**PROBLEM**
The records below need to be repeated exactly, with every picture left out.

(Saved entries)
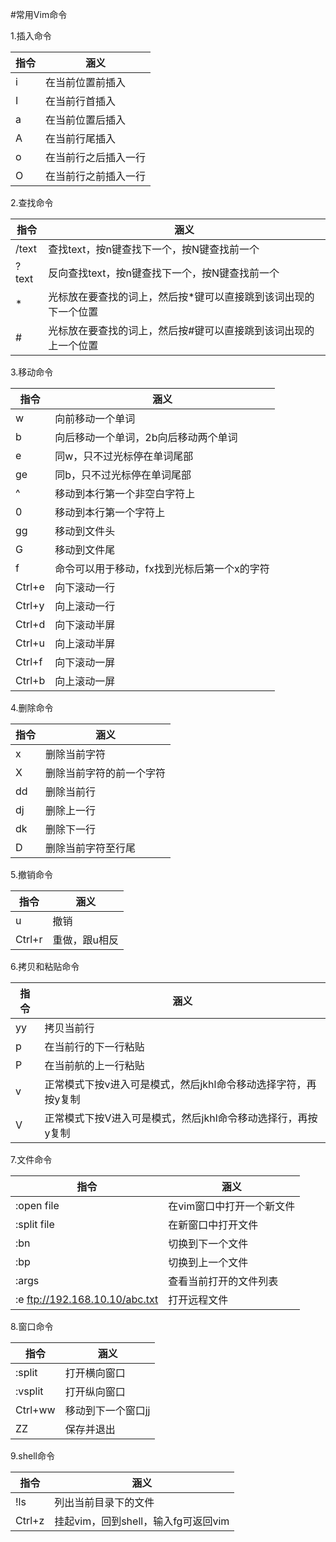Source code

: #常用Vim命令

1.插入命令

指令 | 涵义
------------ | ------------- 
i | 在当前位置前插入 
I | 在当前行首插入  
a | 在当前位置后插入  
A | 在当前行尾插入  
o | 在当前行之后插入一行  
O | 在当前行之前插入一行  
 



2.查找命令

指令 | 涵义
------------ | ------------- 
/text | 查找text，按n键查找下一个，按N键查找前一个 
?text | 反向查找text，按n键查找下一个，按N键查找前一个
\*    | 光标放在要查找的词上，然后按\*键可以直接跳到该词出现的下一个位置
\#	  | 光标放在要查找的词上，然后按\#键可以直接跳到该词出现的上一个位置




3.移动命令

指令 | 涵义
------------ | ------------- 
w 		|	向前移动一个单词
b 		|	向后移动一个单词，2b向后移动两个单词
e 		|	同w，只不过光标停在单词尾部
ge 		|	同b，只不过光标停在单词尾部
^ 		|  	移动到本行第一个非空白字符上
0 		|  	移动到本行第一个字符上
gg	 	|  	移动到文件头
G 		|   移动到文件尾
f 		|  	命令可以用于移动，fx找到光标后第一个x的字符
Ctrl+e 	|  	向下滚动一行
Ctrl+y 	|  	向上滚动一行
Ctrl+d 	|  	向下滚动半屏
Ctrl+u 	|   向上滚动半屏
Ctrl+f 	|   向下滚动一屏
Ctrl+b 	| 	向上滚动一屏



4.删除命令

指令 | 涵义
------------ | ------------- 
x		|	删除当前字符
X     	|	删除当前字符的前一个字符
dd		|   删除当前行
dj		|   删除上一行
dk		|   删除下一行
D		|   删除当前字符至行尾



5.撤销命令

指令 | 涵义
------------ | ------------- 
u		|	撤销
Ctrl+r	|	重做，跟u相反




6.拷贝和粘贴命令

指令 | 涵义
------------ | ------------- 
yy	|   拷贝当前行
p	|   在当前行的下一行粘贴
P	|	在当前航的上一行粘贴
v	| 	正常模式下按v进入可是模式，然后jkhl命令移动选择字符，再按y复制
V	| 	正常模式下按V进入可是模式，然后jkhl命令移动选择行，再按y复制



7.文件命令

指令 | 涵义
------------ | ------------- 
:open file    | 在vim窗口中打开一个新文件
:split file   | 在新窗口中打开文件
:bn           | 切换到下一个文件
:bp           | 切换到上一个文件
:args         | 查看当前打开的文件列表
:e ftp://192.168.10.10/abc.txt  |  打开远程文件



8.窗口命令

指令 | 涵义
------------ | ------------- 
:split	|	打开横向窗口 
:vsplit	|  	打开纵向窗口
Ctrl+ww	| 	移动到下一个窗口jj
ZZ		|	保存并退出



9.shell命令

指令 | 涵义
------------ | ------------- 
!ls        |	列出当前目录下的文件
Ctrl+z     |   	挂起vim，回到shell，输入fg可返回vim


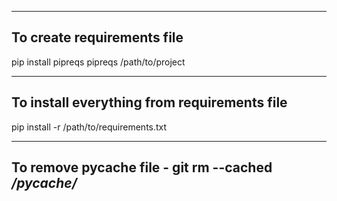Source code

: ---------------------------
To create requirements file
---------------------------
pip install pipreqs
pipreqs /path/to/project

---------------------------
To install everything from requirements file
---------------------------
pip install -r /path/to/requirements.txt


--------------------------
To remove pycache file - git rm --cached */__pycache__/*
--------------------------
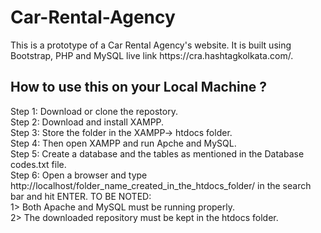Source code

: <h1>Car-Rental-Agency</h1>
This is a prototype of a Car Rental Agency's website. It is built using Bootstrap, PHP and MySQL live link https://cra.hashtagkolkata.com/.
<h2>How to use this on your Local Machine ?</h2>
Step 1: Download or clone the repostory.<br>
Step 2: Download and install XAMPP.<br>
Step 3: Store the folder in the XAMPP-> htdocs folder.<br>
Step 4: Then open XAMPP and run Apche and MySQL.<br>
Step 5: Create a database and the tables as mentioned in the Database codes.txt file.<br>
Step 6: Open a browser and type http://localhost/folder_name_created_in_the_htdocs_folder/ in the search bar and hit ENTER.
TO BE NOTED: 
<br>1> Both Apache and MySQL must be running properly.
<br>2> The downloaded repository must be kept in the htdocs folder.<br>
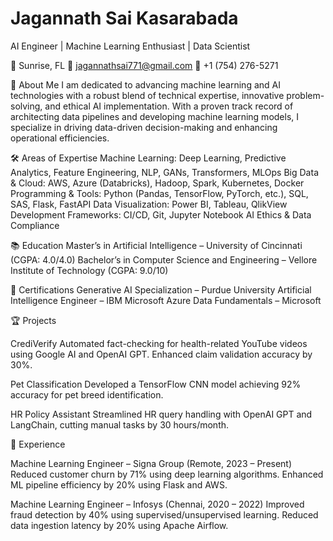 # Jagannath Sai Kasarabada

AI Engineer | Machine Learning Enthusiast | Data Scientist

📍 Sunrise, FL
📧 jagannathsai771@gmail.com
📱 +1 (754) 276-5271

👋 About Me
I am dedicated to advancing machine learning and AI technologies with a robust blend of technical expertise, innovative problem-solving, and ethical AI implementation. With a proven track record of architecting data pipelines and developing machine learning models, I specialize in driving data-driven decision-making and enhancing operational efficiencies.

🛠️ Areas of Expertise
Machine Learning: Deep Learning, Predictive Analytics, Feature Engineering, NLP, GANs, Transformers, MLOps
Big Data & Cloud: AWS, Azure (Databricks), Hadoop, Spark, Kubernetes, Docker
Programming & Tools: Python (Pandas, TensorFlow, PyTorch, etc.), SQL, SAS, Flask, FastAPI
Data Visualization: Power BI, Tableau, QlikView
Development Frameworks: CI/CD, Git, Jupyter Notebook
AI Ethics & Data Compliance

📚 Education
Master’s in Artificial Intelligence – University of Cincinnati (CGPA: 4.0/4.0)
Bachelor’s in Computer Science and Engineering – Vellore Institute of Technology (CGPA: 9.0/10)

🎯 Certifications
Generative AI Specialization – Purdue University
Artificial Intelligence Engineer – IBM
Microsoft Azure Data Fundamentals – Microsoft

🏆 Projects

CrediVerify
Automated fact-checking for health-related YouTube videos using Google AI and OpenAI GPT.
Enhanced claim validation accuracy by 30%.

Pet Classification
Developed a TensorFlow CNN model achieving 92% accuracy for pet breed identification.

HR Policy Assistant
Streamlined HR query handling with OpenAI GPT and LangChain, cutting manual tasks by 30 hours/month.

💼 Experience

Machine Learning Engineer – Signa Group (Remote, 2023 – Present)
Reduced customer churn by 71% using deep learning algorithms.
Enhanced ML pipeline efficiency by 20% using Flask and AWS.

Machine Learning Engineer – Infosys (Chennai, 2020 – 2022)
Improved fraud detection by 40% using supervised/unsupervised learning.
Reduced data ingestion latency by 20% using Apache Airflow.
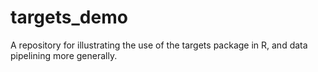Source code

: # targets_demo
A repository for illustrating the use of the targets package in R, and data pipelining more generally. 
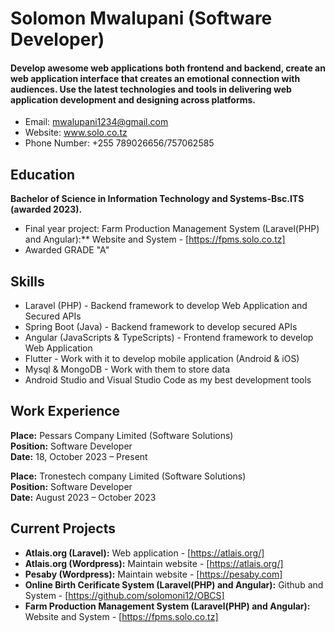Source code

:Solomon Mwalupani (Software Developer)
======
#### Develop awesome web applications both frontend and backend, create an web application interface that creates an emotional connection with audiences. Use the latest technologies and tools in delivering web application development and designing across platforms.
- Email: mwalupani1234@gmail.com
- Website: www.solo.co.tz
- Phone Number: +255 789026656/757062585


Education
---------
**Bachelor of Science in Information Technology and Systems-Bsc.ITS (awarded 2023).**
- Final year project: Farm Production Management System (Laravel(PHP) and Angular):** Website and System - [https://fpms.solo.co.tz]
- Awarded GRADE "A"

Skills
------
- Laravel (PHP) - Backend framework to develop Web Application and Secured APIs
- Spring Boot (Java) - Backend framework to develop secured APIs
- Angular (JavaScripts & TypeScripts) - Frontend framework to develop Web Application
- Flutter - Work with it to develop mobile application (Android & iOS)
- Mysql & MongoDB - Work with them to store data
- Android Studio and Visual Studio Code as my best development tools

Work Experience
------
**Place:** Pessars Company Limited (Software Solutions)<br/>
**Position:** Software Developer<br/>
**Date:** 18, October 2023 – Present<br/>

**Place:** Tronestech company Limited (Software Solutions)<br/>
**Position:** Software Developer<br/>
**Date:** August 2023 – October 2023<br/>

Current Projects
------
- **Atlais.org (Laravel):** Web application - [https://atlais.org/]
- **Atlais.org (Wordpress):** Maintain website - [https://atlais.org/]
- **Pesaby (Wordpress):** Maintain website - [https://pesaby.com]
- **Online Birth Cerificate System (Laravel(PHP) and Angular):** Github and System - [https://github.com/solomoni12/OBCS]
- **Farm Production Management System (Laravel(PHP) and Angular):** Website and System - [https://fpms.solo.co.tz]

**ANSWER TO THE PROBLEM**
Source code

: #常用Vim命令

1.插入命令

指令 | 涵义
------------ | ------------- 
i | 在当前位置前插入 
I | 在当前行首插入  
a | 在当前位置后插入  
A | 在当前行尾插入  
o | 在当前行之后插入一行  
O | 在当前行之前插入一行  
 



2.查找命令

指令 | 涵义
------------ | ------------- 
/text | 查找text，按n键查找下一个，按N键查找前一个 
?text | 反向查找text，按n键查找下一个，按N键查找前一个
\*    | 光标放在要查找的词上，然后按\*键可以直接跳到该词出现的下一个位置
\#	  | 光标放在要查找的词上，然后按\#键可以直接跳到该词出现的上一个位置




3.移动命令

指令 | 涵义
------------ | ------------- 
w 		|	向前移动一个单词
b 		|	向后移动一个单词，2b向后移动两个单词
e 		|	同w，只不过光标停在单词尾部
ge 		|	同b，只不过光标停在单词尾部
^ 		|  	移动到本行第一个非空白字符上
0 		|  	移动到本行第一个字符上
gg	 	|  	移动到文件头
G 		|   移动到文件尾
f 		|  	命令可以用于移动，fx找到光标后第一个x的字符
Ctrl+e 	|  	向下滚动一行
Ctrl+y 	|  	向上滚动一行
Ctrl+d 	|  	向下滚动半屏
Ctrl+u 	|   向上滚动半屏
Ctrl+f 	|   向下滚动一屏
Ctrl+b 	| 	向上滚动一屏



4.删除命令

指令 | 涵义
------------ | ------------- 
x		|	删除当前字符
X     	|	删除当前字符的前一个字符
dd		|   删除当前行
dj		|   删除上一行
dk		|   删除下一行
D		|   删除当前字符至行尾



5.撤销命令

指令 | 涵义
------------ | ------------- 
u		|	撤销
Ctrl+r	|	重做，跟u相反




6.拷贝和粘贴命令

指令 | 涵义
------------ | ------------- 
yy	|   拷贝当前行
p	|   在当前行的下一行粘贴
P	|	在当前航的上一行粘贴
v	| 	正常模式下按v进入可是模式，然后jkhl命令移动选择字符，再按y复制
V	| 	正常模式下按V进入可是模式，然后jkhl命令移动选择行，再按y复制



7.文件命令

指令 | 涵义
------------ | ------------- 
:open file    | 在vim窗口中打开一个新文件
:split file   | 在新窗口中打开文件
:bn           | 切换到下一个文件
:bp           | 切换到上一个文件
:args         | 查看当前打开的文件列表
:e ftp://192.168.10.10/abc.txt  |  打开远程文件



8.窗口命令

指令 | 涵义
------------ | ------------- 
:split	|	打开横向窗口 
:vsplit	|  	打开纵向窗口
Ctrl+ww	| 	移动到下一个窗口jj
ZZ		|	保存并退出



9.shell命令

指令 | 涵义
------------ | ------------- 
!ls        |	列出当前目录下的文件
Ctrl+z     |   	挂起vim，回到shell，输入fg可返回vim


Source code

: ---------------------------
To create requirements file
---------------------------
pip install pipreqs
pipreqs /path/to/project

---------------------------
To install everything from requirements file
---------------------------
pip install -r /path/to/requirements.txt


--------------------------
To remove pycache file - git rm --cached */__pycache__/*
--------------------------
Source code

: <h1>Car-Rental-Agency</h1>
This is a prototype of a Car Rental Agency's website. It is built using Bootstrap, PHP and MySQL live link https://cra.hashtagkolkata.com/.
<h2>How to use this on your Local Machine ?</h2>
Step 1: Download or clone the repostory.<br>
Step 2: Download and install XAMPP.<br>
Step 3: Store the folder in the XAMPP-> htdocs folder.<br>
Step 4: Then open XAMPP and run Apche and MySQL.<br>
Step 5: Create a database and the tables as mentioned in the Database codes.txt file.<br>
Step 6: Open a browser and type http://localhost/folder_name_created_in_the_htdocs_folder/ in the search bar and hit ENTER.
TO BE NOTED: 
<br>1> Both Apache and MySQL must be running properly.
<br>2> The downloaded repository must be kept in the htdocs folder.<br>
 # Jagannath Sai Kasarabada

AI Engineer | Machine Learning Enthusiast | Data Scientist

📍 Sunrise, FL
📧 jagannathsai771@gmail.com
📱 +1 (754) 276-5271

👋 About Me
I am dedicated to advancing machine learning and AI technologies with a robust blend of technical expertise, innovative problem-solving, and ethical AI implementation. With a proven track record of architecting data pipelines and developing machine learning models, I specialize in driving data-driven decision-making and enhancing operational efficiencies.

🛠️ Areas of Expertise
Machine Learning: Deep Learning, Predictive Analytics, Feature Engineering, NLP, GANs, Transformers, MLOps
Big Data & Cloud: AWS, Azure (Databricks), Hadoop, Spark, Kubernetes, Docker
Programming & Tools: Python (Pandas, TensorFlow, PyTorch, etc.), SQL, SAS, Flask, FastAPI
Data Visualization: Power BI, Tableau, QlikView
Development Frameworks: CI/CD, Git, Jupyter Notebook
AI Ethics & Data Compliance

📚 Education
Master’s in Artificial Intelligence – University of Cincinnati (CGPA: 4.0/4.0)
Bachelor’s in Computer Science and Engineering – Vellore Institute of Technology (CGPA: 9.0/10)

🎯 Certifications
Generative AI Specialization – Purdue University
Artificial Intelligence Engineer – IBM
Microsoft Azure Data Fundamentals – Microsoft

🏆 Projects

CrediVerify
Automated fact-checking for health-related YouTube videos using Google AI and OpenAI GPT.
Enhanced claim validation accuracy by 30%.

Pet Classification
Developed a TensorFlow CNN model achieving 92% accuracy for pet breed identification.

HR Policy Assistant
Streamlined HR query handling with OpenAI GPT and LangChain, cutting manual tasks by 30 hours/month.

💼 Experience

Machine Learning Engineer – Signa Group (Remote, 2023 – Present)
Reduced customer churn by 71% using deep learning algorithms.
Enhanced ML pipeline efficiency by 20% using Flask and AWS.

Machine Learning Engineer – Infosys (Chennai, 2020 – 2022)
Improved fraud detection by 40% using supervised/unsupervised learning.
Reduced data ingestion latency by 20% using Apache Airflow.
Source code

: # targets_demo
A repository for illustrating the use of the targets package in R, and data pipelining more generally. 
Source code

:Solomon Mwalupani (Software Developer)
======
#### Develop awesome web applications both frontend and backend, create an web application interface that creates an emotional connection with audiences. Use the latest technologies and tools in delivering web application development and designing across platforms.
- Email: mwalupani1234@gmail.com
- Website: www.solo.co.tz
- Phone Number: +255 789026656/757062585


Education
---------
**Bachelor of Science in Information Technology and Systems-Bsc.ITS (awarded 2023).**
- Final year project: Farm Production Management System (Laravel(PHP) and Angular):** Website and System - [https://fpms.solo.co.tz]
- Awarded GRADE "A"

Skills
------
- Laravel (PHP) - Backend framework to develop Web Application and Secured APIs
- Spring Boot (Java) - Backend framework to develop secured APIs
- Angular (JavaScripts & TypeScripts) - Frontend framework to develop Web Application
- Flutter - Work with it to develop mobile application (Android & iOS)
- Mysql & MongoDB - Work with them to store data
- Android Studio and Visual Studio Code as my best development tools

Work Experience
------
**Place:** Pessars Company Limited (Software Solutions)<br/>
**Position:** Software Developer<br/>
**Date:** 18, October 2023 – Present<br/>

**Place:** Tronestech company Limited (Software Solutions)<br/>
**Position:** Software Developer<br/>
**Date:** August 2023 – October 2023<br/>

Current Projects
------
- **Atlais.org (Laravel):** Web application - [https://atlais.org/]
- **Atlais.org (Wordpress):** Maintain website - [https://atlais.org/]
- **Pesaby (Wordpress):** Maintain website - [https://pesaby.com]
- **Online Birth Cerificate System (Laravel(PHP) and Angular):** Github and System - [https://github.com/solomoni12/OBCS]
- **Farm Production Management System (Laravel(PHP) and Angular):** Website and System - [https://fpms.solo.co.tz]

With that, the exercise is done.